PHOTO TOUR: A look inside Allure of the Seas
RELATED: See cabins on Allure of the Seas
A last-minute Royal Caribbean offer earlier this week included balcony cabins on the Allure sailing that begins on Dec. 11 — eight days from now — for $1,199 per person, based on double occupancy. That’s less than what the cabin was going for several months ago, says Flagg. Rates for a third or fourth person in a cabin also were reduced to $849, as was the “single supplement” penalty for a single person occupying a room for two.
“You must realize that your stateroom selection is not going to be as great as if you had purchased your cruise months ahead of time,” Flagg notes.
— Be flexible on your sailing dates. Family-friendly Allure and Oasis are in hot demand during holiday periods such as Christmas and New Year’s weeks when kids are out of school, as well as during Spring Break weeks and summer, and you’ll pay top dollar for a cabin during those periods, says Simon Duvall of Expedia CruiseShipCenters in Plantation, Fla.

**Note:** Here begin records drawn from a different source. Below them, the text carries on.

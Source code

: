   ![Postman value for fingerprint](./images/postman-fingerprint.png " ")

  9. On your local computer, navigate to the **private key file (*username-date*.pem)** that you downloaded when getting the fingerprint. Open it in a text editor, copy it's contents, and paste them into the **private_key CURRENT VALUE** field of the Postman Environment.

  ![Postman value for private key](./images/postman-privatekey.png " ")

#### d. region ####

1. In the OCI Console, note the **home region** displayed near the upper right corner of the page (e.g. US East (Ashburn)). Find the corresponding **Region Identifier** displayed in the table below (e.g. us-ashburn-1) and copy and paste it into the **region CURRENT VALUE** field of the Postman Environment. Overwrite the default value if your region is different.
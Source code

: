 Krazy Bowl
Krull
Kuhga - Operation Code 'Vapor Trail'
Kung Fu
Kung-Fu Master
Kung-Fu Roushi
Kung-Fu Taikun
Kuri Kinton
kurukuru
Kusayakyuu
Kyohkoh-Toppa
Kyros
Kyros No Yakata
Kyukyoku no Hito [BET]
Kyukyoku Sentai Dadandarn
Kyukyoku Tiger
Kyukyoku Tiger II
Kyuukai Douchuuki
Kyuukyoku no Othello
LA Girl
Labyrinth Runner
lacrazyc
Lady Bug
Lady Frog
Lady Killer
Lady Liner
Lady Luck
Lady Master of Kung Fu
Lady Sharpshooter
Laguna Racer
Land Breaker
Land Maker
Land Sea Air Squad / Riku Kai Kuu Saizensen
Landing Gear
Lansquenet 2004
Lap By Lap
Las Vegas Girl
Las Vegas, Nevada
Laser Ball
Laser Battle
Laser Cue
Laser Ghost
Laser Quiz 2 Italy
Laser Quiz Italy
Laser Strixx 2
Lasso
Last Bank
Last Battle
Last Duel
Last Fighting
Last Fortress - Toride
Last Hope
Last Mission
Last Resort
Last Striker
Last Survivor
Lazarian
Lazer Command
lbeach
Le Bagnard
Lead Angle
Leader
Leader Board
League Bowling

“For the best deals, you have to look at off-peak dates,” Duvall says, noting that May and September are usually the most affordable months to book the ships. Just keep in mind that even during off-peak times Allure and Oasis still will be pricey as compared to other vessels. “You’re still going to pay a premium to sail on the biggest and the best.”
— Go Western. Based in Ft. Lauderdale, Allure and Oasis alternate between Eastern Caribbean and Western Caribbean sailings, and invariably the Western Caribbean itineraries are less pricey, says Chiron. It’s a quirk of supply and demand, as cruisers today favor Eastern Caribbean trips.
The funny thing is it wasn’t always this way. As recently as the 1990s, the Western Caribbean itinerary was more expensive because it had higher demand, notes Chiron. “Over the past 10 years preference shifted to the Eastern Caribbean.”
Royal Caribbean’s Western Caribbean itinerary for Allure and Oasis includes stops in Falmouth, Jamaica; Cozumel, Mexico; and the line’s private beach destination at Labadee, Haiti. The line’s Eastern Caribbean itinerary includes stops in St. Maarten, St. Thomas and Nassau in the Bahamas.
— Look for low-priced group space. Some travel agents will block group space on Allure and Oasis more than a year in advance, when prices are low. As the ships fill and prices increase, the agents are then able to offer a (sometimes substantially) lower fare to the consumer because they have a guaranteed number of cabins at a locked-in lower rate.
“When you see a travel agency promoting a cruise fare that’s several hundred dollars per person less than the cruise line is charging at the moment, chances are they have group space blocked,” says Duvall.
In addition to fare savings, another benefit of booking into an agent’s group is that extras such as a shipboard credit or pre-paid gratuities often are included, notes Duvall. The only catch: Unsold group space is taken back by the cruise line about four to six months before a sailing, so hunting for group space isn’t a way to snag a last-minute deal. The strategy works best for people shopping for a cruise 120 to 180 days in advance of a sailing, Duvall says.
One more thing on group space: Don’t be put off by the term “group.” You’re not going to be sailing with an alumni club or the local Kiwanis chapter or anything like that. “You’ll just be booking with other travelers who like a good value,” Duvall says. “Chances are you’ll never meet or even know any of the other people your travel agent booked on board.”